Saved entries:
_ _ _ _ _ _ _
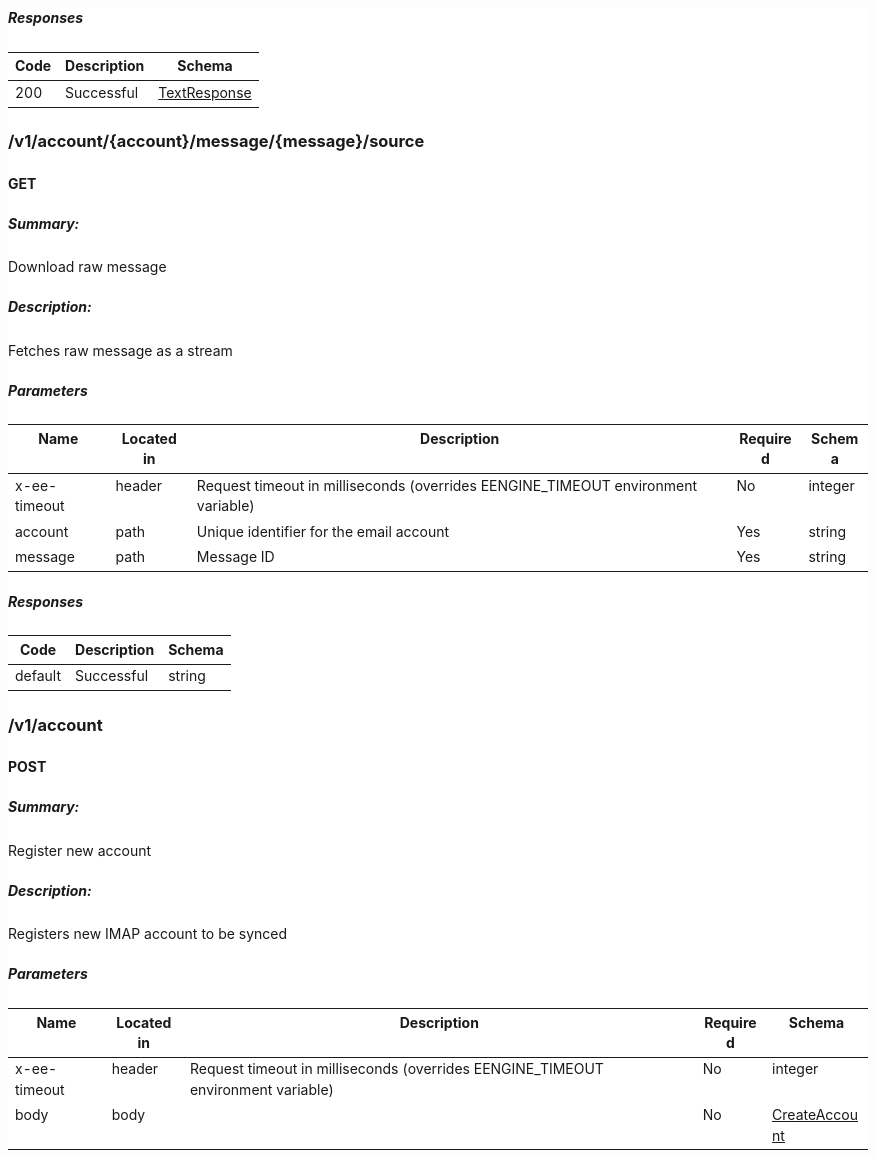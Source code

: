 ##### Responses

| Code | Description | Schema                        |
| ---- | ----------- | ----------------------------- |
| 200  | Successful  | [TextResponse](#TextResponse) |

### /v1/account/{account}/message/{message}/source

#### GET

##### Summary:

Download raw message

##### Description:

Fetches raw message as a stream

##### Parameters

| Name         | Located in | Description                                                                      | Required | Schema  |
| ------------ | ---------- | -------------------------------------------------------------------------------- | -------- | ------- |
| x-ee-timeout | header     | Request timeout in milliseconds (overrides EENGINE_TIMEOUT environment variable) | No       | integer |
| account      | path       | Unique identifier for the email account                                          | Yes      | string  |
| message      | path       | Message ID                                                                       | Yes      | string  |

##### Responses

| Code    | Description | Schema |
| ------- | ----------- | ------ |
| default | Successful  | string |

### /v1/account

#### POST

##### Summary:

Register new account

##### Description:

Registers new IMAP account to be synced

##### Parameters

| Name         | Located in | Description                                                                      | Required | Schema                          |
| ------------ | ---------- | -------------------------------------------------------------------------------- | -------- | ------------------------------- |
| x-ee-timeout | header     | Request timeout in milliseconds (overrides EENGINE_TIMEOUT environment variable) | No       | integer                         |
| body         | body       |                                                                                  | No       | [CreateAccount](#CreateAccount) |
_ _ _ _ _ _ _
▶ _Your instructions_:
In the answer, repeat exactly the lines from the top of the entries above through the line with "Download raw message", and leave pictures out of it.

▶ _Reply to the task_:
Source code

: ##### Responses

| Code | Description | Schema                        |
| ---- | ----------- | ----------------------------- |
| 200  | Successful  | [TextResponse](#TextResponse) |

### /v1/account/{account}/message/{message}/source

#### GET

##### Summary:

Download raw message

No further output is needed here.